The browse wrap method is less effective as the terms and conditions are contained on a separate page, usually via a link. Such was the case in Agoda. The user is not required to read (or go to) the terms and conditions before proceeding and may choose to ignore them. The ‘notice’ requirement is therefore more difficult to prove.

In the Agoda case, the Court considered that it was probable that the terms were incorporated into the contract. In doing so however, the Court also noted that the fact that Ms Gonzalez was not required to tick a box was significant yet not determinative in its decision. In other words, it is arguable that the matter may have played out differently had other facts not weighed in Agoda’s favour.

 

Understanding online terms and conditions

For Ms Gonzalez, reading the terms of the contract may not have changed her mind about booking the hotel but may have at least alerted her to the limitations of liability through the exclusive jurisdiction clause.

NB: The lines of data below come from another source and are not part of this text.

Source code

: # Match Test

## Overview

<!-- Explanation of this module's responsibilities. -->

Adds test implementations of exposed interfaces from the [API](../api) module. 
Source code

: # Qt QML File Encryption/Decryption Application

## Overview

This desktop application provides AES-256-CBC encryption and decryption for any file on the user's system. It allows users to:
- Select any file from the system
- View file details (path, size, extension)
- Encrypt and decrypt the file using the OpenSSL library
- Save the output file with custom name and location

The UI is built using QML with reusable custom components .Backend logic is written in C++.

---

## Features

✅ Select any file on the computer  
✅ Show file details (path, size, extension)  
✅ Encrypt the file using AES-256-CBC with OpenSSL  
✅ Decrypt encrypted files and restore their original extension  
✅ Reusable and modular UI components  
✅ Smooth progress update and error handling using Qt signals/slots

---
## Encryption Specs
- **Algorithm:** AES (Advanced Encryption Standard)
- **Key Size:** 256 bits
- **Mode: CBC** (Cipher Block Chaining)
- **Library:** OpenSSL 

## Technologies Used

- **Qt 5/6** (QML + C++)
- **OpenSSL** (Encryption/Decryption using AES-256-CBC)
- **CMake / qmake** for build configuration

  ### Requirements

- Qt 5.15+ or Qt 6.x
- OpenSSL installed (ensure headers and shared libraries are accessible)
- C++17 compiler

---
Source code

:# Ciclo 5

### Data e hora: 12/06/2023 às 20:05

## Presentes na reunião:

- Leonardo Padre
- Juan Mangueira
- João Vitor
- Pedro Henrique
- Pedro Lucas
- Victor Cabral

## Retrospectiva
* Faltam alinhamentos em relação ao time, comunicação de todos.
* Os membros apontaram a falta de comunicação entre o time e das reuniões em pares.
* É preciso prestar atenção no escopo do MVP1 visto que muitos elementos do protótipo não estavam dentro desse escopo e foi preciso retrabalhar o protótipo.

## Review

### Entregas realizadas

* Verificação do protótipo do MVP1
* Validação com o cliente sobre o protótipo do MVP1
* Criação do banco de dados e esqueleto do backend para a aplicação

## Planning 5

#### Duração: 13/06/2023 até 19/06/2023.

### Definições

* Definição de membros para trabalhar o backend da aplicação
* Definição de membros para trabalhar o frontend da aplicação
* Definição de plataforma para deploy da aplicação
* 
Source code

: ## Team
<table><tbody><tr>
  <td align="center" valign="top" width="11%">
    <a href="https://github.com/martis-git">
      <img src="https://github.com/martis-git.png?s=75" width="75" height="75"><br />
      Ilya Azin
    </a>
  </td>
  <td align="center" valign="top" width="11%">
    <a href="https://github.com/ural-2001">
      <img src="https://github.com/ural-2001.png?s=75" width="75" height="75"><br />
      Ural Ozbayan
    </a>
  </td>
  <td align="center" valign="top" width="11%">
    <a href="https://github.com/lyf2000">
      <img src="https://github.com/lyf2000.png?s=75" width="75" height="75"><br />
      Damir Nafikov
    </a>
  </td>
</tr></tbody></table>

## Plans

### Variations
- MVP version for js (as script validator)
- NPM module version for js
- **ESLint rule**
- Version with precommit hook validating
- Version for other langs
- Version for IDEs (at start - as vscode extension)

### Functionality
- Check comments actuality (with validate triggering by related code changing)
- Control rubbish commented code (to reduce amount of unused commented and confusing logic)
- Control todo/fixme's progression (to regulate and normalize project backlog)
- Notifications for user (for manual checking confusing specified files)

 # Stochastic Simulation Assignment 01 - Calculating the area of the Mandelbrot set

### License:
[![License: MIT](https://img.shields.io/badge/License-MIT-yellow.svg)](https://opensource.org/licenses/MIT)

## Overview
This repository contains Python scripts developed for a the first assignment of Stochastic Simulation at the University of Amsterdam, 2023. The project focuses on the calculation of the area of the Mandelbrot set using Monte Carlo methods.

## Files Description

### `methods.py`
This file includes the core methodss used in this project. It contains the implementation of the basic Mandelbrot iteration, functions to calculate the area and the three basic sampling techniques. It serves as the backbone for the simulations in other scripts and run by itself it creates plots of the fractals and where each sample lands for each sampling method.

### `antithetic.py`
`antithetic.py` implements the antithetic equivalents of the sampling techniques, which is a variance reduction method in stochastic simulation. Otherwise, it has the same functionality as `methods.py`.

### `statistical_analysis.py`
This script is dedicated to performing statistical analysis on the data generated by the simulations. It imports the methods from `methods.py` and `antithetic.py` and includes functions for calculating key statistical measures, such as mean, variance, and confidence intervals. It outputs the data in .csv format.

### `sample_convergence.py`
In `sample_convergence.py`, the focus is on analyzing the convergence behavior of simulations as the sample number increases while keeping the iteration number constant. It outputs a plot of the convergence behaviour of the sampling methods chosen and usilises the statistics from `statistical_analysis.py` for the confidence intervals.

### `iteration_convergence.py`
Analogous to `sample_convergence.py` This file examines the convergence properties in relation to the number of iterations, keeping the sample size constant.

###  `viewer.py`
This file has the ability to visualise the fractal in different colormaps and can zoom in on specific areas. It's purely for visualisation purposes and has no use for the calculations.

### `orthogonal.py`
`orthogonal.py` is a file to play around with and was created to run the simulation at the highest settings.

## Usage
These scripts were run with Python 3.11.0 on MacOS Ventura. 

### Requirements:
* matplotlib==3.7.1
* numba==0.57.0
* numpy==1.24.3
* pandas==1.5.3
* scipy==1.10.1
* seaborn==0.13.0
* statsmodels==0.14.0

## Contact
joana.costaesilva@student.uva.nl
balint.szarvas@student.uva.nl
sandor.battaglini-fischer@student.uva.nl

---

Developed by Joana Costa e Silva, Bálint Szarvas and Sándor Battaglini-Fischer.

As such she may have contemplated how these risks might be mitigated, if at all possible.

A contract is unlikely to be avoided by denying it was purportedly created online or the agreement was not ‘signed’. The Electronic Transactions Act 1999 (Cth) specifically provides for the validity of electronic transactions and electronic methods used to identify and indicate a person’s intention with respect to the information communicated.

 

Conclusion

The case is a lesson for all online contract participants:

  • for businesses, to review and use online agreements that bring terms and conditions to the notice of a customer and require a user to navigate through those terms and conditions before acceptance; and
  • for consumers, to read and carefully consider the terms and conditions of online contracts and be aware of the limitations of contracts made under the laws of other jurisdictions.